What happens during destruction:

  • Rivet sends a termination signal to your container
  • Your container gets a short grace period to clean up resources
  • All compute resources associated with the container are freed
  • You stop being billed for the container's runtime

See actors.destroy for more details.

Always destroy containers when you're done with them to avoid unnecessary costs. Containers will continue running and billing will continue until explicitly destroyed.

Configuration Options

When configuring your Docker-based build in rivet.json, you have access to the following options under builds:

OptionDescriptionExample
dockerfilePath to the Dockerfile relative to your project"Dockerfile", "docker/prod.Dockerfile"
imageUse an existing image instead of building"node:22-alpine"
build_pathDirectory containing your build context".", "./backend"
build_targetTarget stage in multi-stage builds"production", "development"
build_argsKey-value pairs passed as build arguments{ "NODE_ENV": "production" }

See the configuration documentation for all available options.

Non-Root User Requirement

For security reasons, Rivet containers cannot run as root. You must explicitly set a non-root user in your Dockerfile.

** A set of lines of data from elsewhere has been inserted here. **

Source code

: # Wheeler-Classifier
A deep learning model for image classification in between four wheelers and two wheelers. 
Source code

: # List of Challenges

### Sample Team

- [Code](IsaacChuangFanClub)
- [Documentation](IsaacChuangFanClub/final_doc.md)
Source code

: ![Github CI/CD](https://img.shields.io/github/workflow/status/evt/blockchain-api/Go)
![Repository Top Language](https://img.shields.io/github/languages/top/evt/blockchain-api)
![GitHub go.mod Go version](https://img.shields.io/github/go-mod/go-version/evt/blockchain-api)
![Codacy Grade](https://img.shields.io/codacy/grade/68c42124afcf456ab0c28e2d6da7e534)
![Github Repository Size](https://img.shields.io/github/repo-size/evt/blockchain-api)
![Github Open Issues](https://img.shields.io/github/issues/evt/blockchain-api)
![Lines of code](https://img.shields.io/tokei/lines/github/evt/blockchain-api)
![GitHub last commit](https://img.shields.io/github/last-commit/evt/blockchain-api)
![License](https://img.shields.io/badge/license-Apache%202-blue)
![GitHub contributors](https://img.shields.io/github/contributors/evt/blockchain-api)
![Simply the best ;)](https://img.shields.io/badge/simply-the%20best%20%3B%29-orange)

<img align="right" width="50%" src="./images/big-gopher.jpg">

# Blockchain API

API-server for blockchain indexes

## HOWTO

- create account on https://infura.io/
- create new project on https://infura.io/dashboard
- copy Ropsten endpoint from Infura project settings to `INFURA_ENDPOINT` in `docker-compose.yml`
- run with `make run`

Different base images require different commands to create non-root users:

RUN addgroup -S rivet && \
    adduser -S -G rivet rivet && \
    chown -R rivet:rivet /app
USER rivet

Runtime Details

Memory & CPU Overcommit

Understanding Rivet's memory and CPU resource allocation helps you optimize performance and avoid unexpected container termination.

Monitor your container's resource usage through the Rivet dashboard to ensure you stay within your allocated limits and avoid performance issues or unexpected termination.

Memory Limits

Rivet uses a two-tier memory allocation system:

  • Soft limit: This is the memory amount you've reserved on the host machine for your container. This is the target amount you should stay under during normal operation.
  • Hard limit: This is set 50% higher than your reserved amount to provide a buffer for unexpected memory spikes. For example, if you reserved 1 GB, your hard limit would be approximately 1.5 GB. Exceeding this hard limit will likely cause your container to be killed.

CPU Throttling

CPU allocation works similarly to memory:

  • The CPU percentage you see in monitoring represents what you should follow to avoid getting throttled during periods of resource contention on the host.
  • Like memory, the CPU has a mechanism that allows for temporary spikes above your allocated amount, but sustained high usage may result in throttling if there's resource contention.